The equation for KL Divergence for two discrete distributions P and Q
The 28x28 heatmap generated by plotting the pairwise average KL divergences of each pair of speeches.
We observe clear blocks forming along the diagonal, which indicate low KL divergence among speeches made by the same person. This means that speeches made by the same president have similar content. This is clearly an expected result. Even more interesting is the fact that we observe that speeches of presidents from the same party have low KL divergences and vice versa. For example, George W. Bush's speeches have a lower KL divergence (darker colour block) with his father, than with Clinton or Obama. Thus unigrams have good discriminative potential in identifying speakers.
Topic Modelling using Latent Dirichlet Allocation (LDA) is an unsupervised method that takes a corpus as input and outputs a fixed number of 'topics'. Each topic is a collection of related words, that tend to occur together in documents. Each document is a mixture of topics.
For this analysis, we use sklearn's LDA. First we use the count vectorizer on the corpus, which is then passed to the LDA class.
tf_vectorizer = CountVectorizer(max_df=0.95, min_df=2, max_features=2000, stop_words='english')
tf = tf_vectorizer.fit_transform(documents_sents)
num_topics = 10
lda = LatentDirichletAllocation(n_topics=num_topics, max_iter=10, learning_method='online', learning_offset=50.,random_state=0)
lda.fit(tf)
for topic_idx, topic in enumerate(lda.components_): #print the top 15 words of each topic
print ("Topic %d" % (topic_idx))
print (" ".join([feature_names[i] for i in topic.argsort()[:-15- 1:-1]]))
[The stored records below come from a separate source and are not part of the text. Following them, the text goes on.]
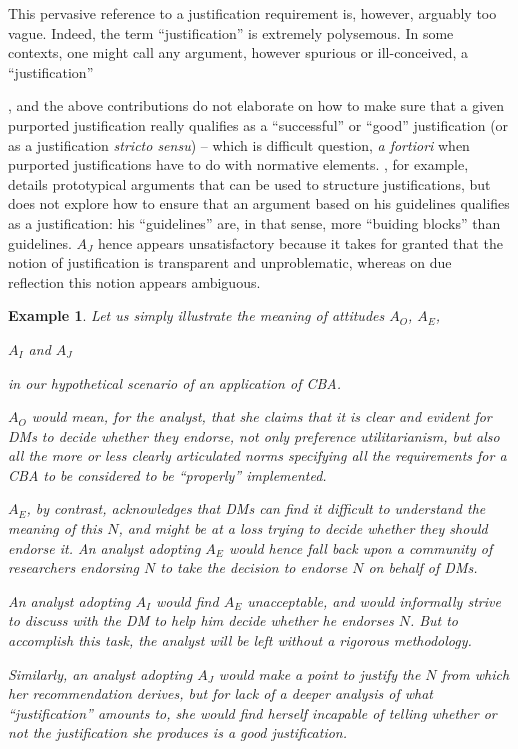 \documentclass[preprint, french, english, 11pt, authoryear]{elsarticle}%
\newtheorem{example}{Example}
\begin{document}
This pervasive reference to a justification requirement is, however, arguably too vague. Indeed, the term ``justification'' is extremely polysemous. 
In some contexts, one might call any argument, however spurious or ill-conceived, a ``justification''\begin{changebar}, and the above contributions do not elaborate on how to make sure that a given purported justification really qualifies as a ``successful'' or ``good'' justification (or as a justification \emph{stricto sensu}) -- which is difficult question, \emph{a fortiori} when purported justifications have to do with normative elements.
\citet{jackson_towards_1999}, for example, details prototypical arguments that can be used to structure justifications, but does not explore how to ensure that an argument based on his guidelines qualifies as a justification: his ``guidelines'' are, in that sense, more ``buiding blocks'' than guidelines. 
$A_J$ hence appears unsatisfactory because it takes for granted that the notion of justification is transparent and unproblematic, whereas on due reflection this notion appears ambiguous.
\end{changebar}

\begin{example}
Let us simply illustrate the meaning of attitudes $A_O$, $A_E$, \begin{changebar}$A_I$ and $A_J$\end{changebar} in our hypothetical scenario of an application of \ac{CBA}.

$A_O$ would mean, for the analyst, that she claims that it is clear and evident for \acp{DM} to decide whether they endorse, not only preference utilitarianism, but also all the more or less clearly articulated norms specifying all the requirements for a \ac{CBA} to be considered to be ``properly'' implemented.

$A_E$, by contrast, acknowledges that \acp{DM} can find it difficult to understand the meaning of this $N$, and might be at a loss trying to decide whether they should endorse it. 
An analyst adopting $A_E$ would hence fall back upon a community of researchers endorsing $N$ to take the decision to endorse $N$ on behalf of \acp{DM}.

An analyst adopting $A_I$ would find $A_E$ unacceptable, and would informally strive to discuss with the \ac{DM} to help him decide whether he endorses $N$. But to accomplish this task, the analyst will be left without a rigorous methodology.
\begin{changebar}
Similarly, an analyst adopting $A_J$ would make a point to justify the $N$ from which her recommendation derives, but for lack of a deeper analysis of what ``justification'' amounts to, she would find herself incapable of telling whether or not the justification she produces is a good justification.
\end{changebar}
\end{example}
\end{document}
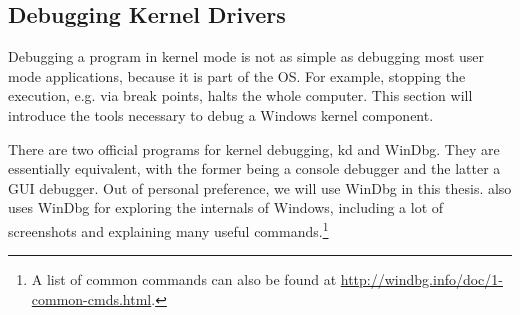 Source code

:\subsection{Debugging Kernel Drivers}
\label{chap:background.kerneldriver.debugging}
Debugging a program in kernel mode is not as simple as debugging most user mode applications, because it is part of the OS. For example, stopping the execution, e.g. via break points, halts the whole computer. This section will introduce the tools necessary to debug a Windows kernel component.

There are two official programs for kernel debugging, kd and WinDbg. They are essentially equivalent, with the former being a console debugger and the latter a GUI debugger. Out of personal preference, we will use WinDbg in this thesis. \cite{Yosifovich2017} also uses WinDbg for exploring the internals of Windows, including a lot of screenshots and explaining many useful commands.\footnote{\label{fn:background.kerneldriver.windbg} A list of common commands can also be found at \url{http://windbg.info/doc/1-common-cmds.html}.} \\

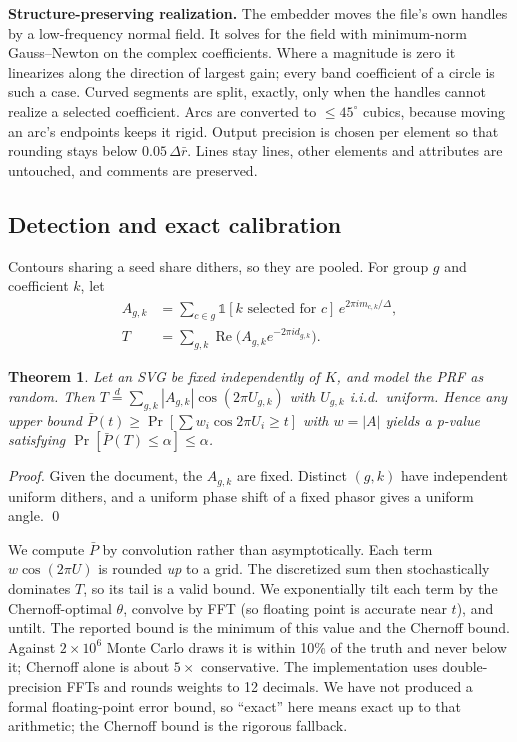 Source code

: \documentclass[10pt,twocolumn]{article}
\newtheorem{theorem}{Theorem}
\begin{document}
\textbf{Structure-preserving realization.} The embedder moves the file's own handles by a low-frequency normal field. It solves for the field with minimum-norm Gauss--Newton on the complex coefficients. Where a magnitude is zero it linearizes along the direction of largest gain; every band coefficient of a circle is such a case. Curved segments are split, exactly, only when the handles cannot realize a selected coefficient. Arcs are converted to $\le 45^\circ$ cubics, because moving an arc's endpoints keeps it rigid. Output precision is chosen per element so that rounding stays below $0.05\,\Delta\bar r$. Lines stay lines, other elements and attributes are untouched, and comments are preserved.

\subsection{Detection and exact calibration}
\label{sec:detect}
Contours sharing a seed share dithers, so they are pooled. For group $g$ and coefficient $k$, let
\begin{align*}
A_{g,k}&=\sum_{c\in g}\mathbb 1[k\text{ selected for }c]\,e^{2\pi i m_{c,k}/\Delta},\\
T&=\sum_{g,k}\operatorname{Re}\big(A_{g,k}e^{-2\pi i d_{g,k}}\big).
\end{align*}
\begin{theorem}
Let an SVG be fixed independently of $K$, and model the PRF as random. Then $T\stackrel{d}{=}\sum_{g,k}|A_{g,k}|\cos(2\pi U_{g,k})$ with $U_{g,k}$ i.i.d.\ uniform. Hence any upper bound $\bar P(t)\ge\Pr[\sum w_i\cos 2\pi U_i\ge t]$ with $w=|A|$ yields a p-value satisfying $\Pr[\bar P(T)\le\alpha]\le\alpha$.
\end{theorem}
\emph{Proof.} Given the document, the $A_{g,k}$ are fixed. Distinct $(g,k)$ have independent uniform dithers, and a uniform phase shift of a fixed phasor gives a uniform angle. \qed

We compute $\bar P$ by convolution rather than asymptotically. Each term $w\cos(2\pi U)$ is rounded \emph{up} to a grid. The discretized sum then stochastically dominates $T$, so its tail is a valid bound. We exponentially tilt each term by the Chernoff-optimal $\theta$, convolve by FFT (so floating point is accurate near $t$), and untilt. The reported bound is the minimum of this value and the Chernoff bound. Against $2\times10^6$ Monte Carlo draws it is within 10\% of the truth and never below it; Chernoff alone is about $5\times$ conservative. The implementation uses double-precision FFTs and rounds weights to 12 decimals. We have not produced a formal floating-point error bound, so ``exact'' here means exact up to that arithmetic; the Chernoff bound is the rigorous fallback.
\end{document}
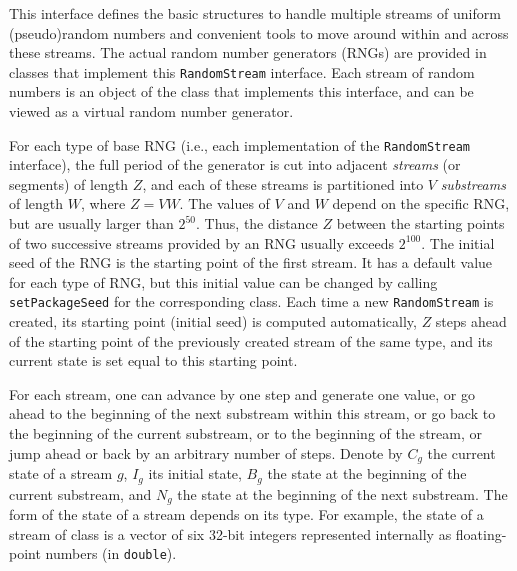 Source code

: 
This interface defines the basic structures to handle multiple streams
of uniform (pseudo)\-random numbers and convenient
tools to move around within and across these streams.
The actual random number generators (RNGs) are provided in classes
that implement this \texttt{RandomStream} interface.
Each stream of random numbers is an object of the class that implements
this interface, and can be viewed as a virtual random number generator.

For each type of base RNG (i.e., each implementation of the 
\texttt{RandomStream} interface), the full period of the generator
is cut into adjacent {\em streams\/} (or segments) of length $Z$, 
and each of these streams is partitioned into $V$ {\em substreams\/}
of length $W$, where $Z = VW$.
The values of $V$ and $W$ depend on the specific RNG, but are usually
larger than $2^{50}$.
Thus, the distance $Z$ between the starting points of two successive 
streams provided by an RNG usually exceeds $2^{100}$.
The initial seed of the RNG is the starting point of the first stream.  
It has a default value for each type of RNG,
but this initial value can be changed by calling \texttt{setPackageSeed} 
for the corresponding class.
Each time a new \texttt{RandomStream} is created, its starting point
(initial seed) is computed automatically,
$Z$ steps ahead of the starting point of the previously created stream
of the same type, and its current state is set equal to this starting point.

For each stream, one can advance by one step and generate one value,
or go ahead to the beginning of the next substream within this stream, 
or go back to the beginning of the current substream, or to the beginning
of the stream, or jump ahead or back by an arbitrary number of steps.
Denote by $C_g$ the current state of a stream $g$,
$I_g$ its initial state, $B_g$ the state at the beginning of the
current substream, and $N_g$ the state at the beginning of the next substream.
The form of the state of a stream depends on its type.
For example, the state of a stream of class  is a vector
of six 32-bit integers represented internally as floating-point numbers
(in \texttt{double}).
We use the speeches of 4 presidents in this section too: George H. W. Bush, William Clinton, George W. Bush and Barrack Obama. We get the following 10 topics, which we have given a name by looking at the top 15 words:
For further analysis, we attempt to create a feature vector out of the topics generated in the last section. The number of topics is 10. First we find the top 15 words of each topic
topwords = []
for topic_idx, topic in enumerate(lda.components_):#topic is a np array of 2000 numbers (vocab size)
tmp = topic.argsort()[:-15 - 1:-1]
topwords.append({tf_feature_names[i]:topic[i] for i in tmp})
#topwords is of length 10. topwords[i] is the top words (and scores) for topic i
Then we generate a 10-D feature for each sentence in the speech. For each word in a sentence, we increment the ith feature of the 10-D vector if the word belongs to the top words of the ith topic. The code to build the sentence topic feature is shown below:
sent_topic_ft = [0]*10 #10 is the number of topics
for word in words: #words is a list of words in a sentence of a speech
for tp_idx, tp in enumerate(topwords): #topwords is generated by the earlier code segment
if word in tp:
topic_ft[tp_idx] += 1
Finally a document topic feature (of 10-D) is obtained by averaging all the sentence topic features across all sentences. Thus each speech is reduced to a 10-D feature.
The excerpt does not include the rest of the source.